Start of Block
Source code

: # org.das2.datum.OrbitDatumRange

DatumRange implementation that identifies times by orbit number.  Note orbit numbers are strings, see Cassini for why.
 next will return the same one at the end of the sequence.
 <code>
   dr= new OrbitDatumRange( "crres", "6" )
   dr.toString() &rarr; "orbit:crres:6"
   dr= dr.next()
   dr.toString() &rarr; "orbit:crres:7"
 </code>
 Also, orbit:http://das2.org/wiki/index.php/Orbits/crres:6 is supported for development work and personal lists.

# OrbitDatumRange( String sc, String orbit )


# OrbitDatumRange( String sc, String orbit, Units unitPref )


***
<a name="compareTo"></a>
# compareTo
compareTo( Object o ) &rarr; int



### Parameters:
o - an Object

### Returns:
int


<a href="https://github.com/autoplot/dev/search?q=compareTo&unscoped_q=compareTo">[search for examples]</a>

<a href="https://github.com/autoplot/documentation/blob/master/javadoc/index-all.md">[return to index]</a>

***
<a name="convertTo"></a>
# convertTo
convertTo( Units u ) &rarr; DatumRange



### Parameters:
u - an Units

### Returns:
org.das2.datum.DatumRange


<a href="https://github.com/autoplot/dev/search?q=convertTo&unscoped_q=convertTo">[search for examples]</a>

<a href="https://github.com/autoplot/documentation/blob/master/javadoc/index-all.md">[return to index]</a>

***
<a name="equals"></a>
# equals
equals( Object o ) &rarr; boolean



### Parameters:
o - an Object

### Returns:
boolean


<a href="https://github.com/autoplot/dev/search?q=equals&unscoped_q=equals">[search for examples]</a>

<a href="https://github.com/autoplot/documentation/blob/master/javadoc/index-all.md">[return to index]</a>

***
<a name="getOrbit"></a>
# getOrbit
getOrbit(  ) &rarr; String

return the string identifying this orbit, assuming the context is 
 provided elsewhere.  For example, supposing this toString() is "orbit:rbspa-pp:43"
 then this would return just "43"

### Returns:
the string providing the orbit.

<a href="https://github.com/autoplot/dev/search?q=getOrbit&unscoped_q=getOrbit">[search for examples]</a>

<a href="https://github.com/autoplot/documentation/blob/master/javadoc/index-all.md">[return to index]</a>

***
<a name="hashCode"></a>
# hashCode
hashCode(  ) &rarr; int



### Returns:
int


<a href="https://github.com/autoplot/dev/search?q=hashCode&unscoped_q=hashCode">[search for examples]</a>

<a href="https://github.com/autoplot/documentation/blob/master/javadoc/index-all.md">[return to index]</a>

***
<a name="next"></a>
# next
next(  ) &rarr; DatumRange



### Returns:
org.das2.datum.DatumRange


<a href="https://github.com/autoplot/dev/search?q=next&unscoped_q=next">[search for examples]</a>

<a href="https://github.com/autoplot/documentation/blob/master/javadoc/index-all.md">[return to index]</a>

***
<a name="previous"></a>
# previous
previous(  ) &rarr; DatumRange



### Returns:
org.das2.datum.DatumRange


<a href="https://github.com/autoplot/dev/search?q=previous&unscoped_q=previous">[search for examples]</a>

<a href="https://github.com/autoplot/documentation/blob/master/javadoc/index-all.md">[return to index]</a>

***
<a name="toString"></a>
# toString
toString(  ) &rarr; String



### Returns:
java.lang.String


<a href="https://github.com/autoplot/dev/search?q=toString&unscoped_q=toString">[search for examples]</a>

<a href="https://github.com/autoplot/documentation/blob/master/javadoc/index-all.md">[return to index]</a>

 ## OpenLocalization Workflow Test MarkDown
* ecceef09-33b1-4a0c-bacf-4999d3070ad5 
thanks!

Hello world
End of Block
_TASK OBJECTIVE_
Each line of the data in which the string "OrbitDatumRange" appears needs to be copied.

_RESULT_
: # org.das2.datum.OrbitDatumRange
   dr= new OrbitDatumRange( "crres", "6" )
# OrbitDatumRange( String sc, String orbit )
# OrbitDatumRange( String sc, String orbit, Units unitPref )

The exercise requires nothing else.